Background: Isavuconazole is an extended-spectrum azole currently under investigation in Phase 3 studies in subjects with systemic fungal infection. Isavuconazole is slowly eliminated by CYP-mediated clearance. Previous PK results in liver impairment due to alcohol abuse were presented at ICAAC last year (Poster A-007). The present study investigates the fate of Isavuconazole in liver impairment caused by hepatitis B and C.
Methods: Healthy male and female subjects and subjects (n=8/group) with mild and moderate liver impairment received a single 2-h i.v. or an oral dose of the prodrug equivalent to 100 mg Isavuconazole. Pharmacokinetic parameters were derived using WinNonlin 5.2.1. ANOVA was used to assess the statistical significance of differences in Isavuconazole PK.

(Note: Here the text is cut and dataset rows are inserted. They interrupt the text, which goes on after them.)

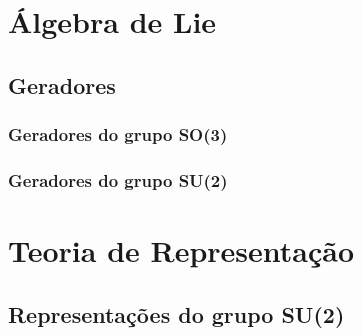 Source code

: \documentclass{article}
\numberwithin{equation}{section}
\numberwithin{figure}{section}
\begin{document}
\section{Álgebra de Lie}
\subsection{Geradores}
\subsubsection{Geradores do grupo SO(3)}
\subsubsection{Geradores do grupo SU(2)}
\section{Teoria de Representação}
\subsection{Representações do grupo SU(2)}


\pagebreak
\nocite{*}


\end{document}
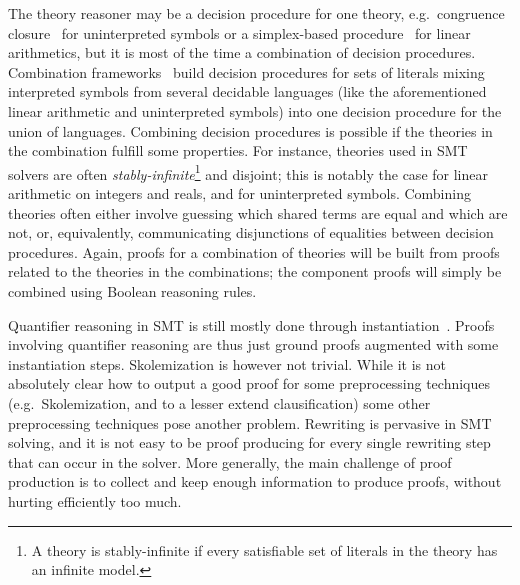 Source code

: \documentclass{llncs}
\newcommand{\Note}[1]{\textcolor{blue}{[#1]}}
\begin{document}
The theory reasoner may be a decision procedure for one theory, e.g.\ congruence
closure~\cite{Nelson2,Nieuwenhuis6} for uninterpreted symbols or a simplex-based
procedure~\cite{Dutertre1} for linear arithmetics, but it is most of the time a
combination of decision procedures.  Combination
frameworks~\cite{Nelson3,Tinelli1} build decision procedures for sets of
literals mixing interpreted symbols from several decidable languages (like the
aforementioned linear arithmetic and uninterpreted symbols) into one decision
procedure for the union of languages.  Combining decision procedures is possible
if the theories in the combination fulfill some properties.  For instance,
theories used in SMT solvers are often \emph{stably-infinite}\footnote{A theory
  is stably-infinite if every satisfiable set of literals in the theory has an
  infinite model.} and disjoint; this is notably the case for linear arithmetic
on integers and reals, and for uninterpreted symbols.  Combining theories often
either involve guessing which shared terms are equal and which are not, or,
equivalently, communicating disjunctions of equalities between decision
procedures.  Again, proofs for a combination of theories will be built from
proofs related to the theories in the combinations; the component proofs will
simply be combined using Boolean reasoning rules.

Quantifier reasoning in SMT is still mostly done through
instantiation~\cite{Moura9}.  Proofs involving quantifier reasoning are thus
just ground proofs augmented with some instantiation steps.  Skolemization is
however not trivial.  While it is not absolutely clear how to output a good
proof for some preprocessing techniques (e.g.\ Skolemization, and to a lesser
extend clausification) some other preprocessing techniques pose another problem.
Rewriting is pervasive in SMT solving, and it is not easy to be proof producing
for every single rewriting step that can occur in the solver.  More generally,
the main challenge of proof production is to collect and keep enough information
to produce proofs, without hurting efficiently too much.

\end{document}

Results: Average Child-Pugh score of 5.9 and 8.4 was measured in subjects with mild and moderate liver impairment due to hepatitis, respectively.
Liver disease resulted in a decrease of the systemic clearance (CL) of Isavuconazole accompanied by approximately a two-fold increase in half-life. The AUC was almost doubled in moderate impairment. Statistically the AUC was different in liver impaired subjects when compared to healthy volunteers. Cmax was slightly but not significantly decreased in liver impaired subjects. Isavuconazole was well tolerated in healthy and liver impaired subjects. Similar results were observed in liver impairment due to alcohol abuse.
Conclusion: Irrespective of the origin of liver impairment (alcohol abuse or hepatitis), administration of Isavuconazole to subjects with mild or moderate liver impairment will require a similar dose adjustment compared to healthy subjects.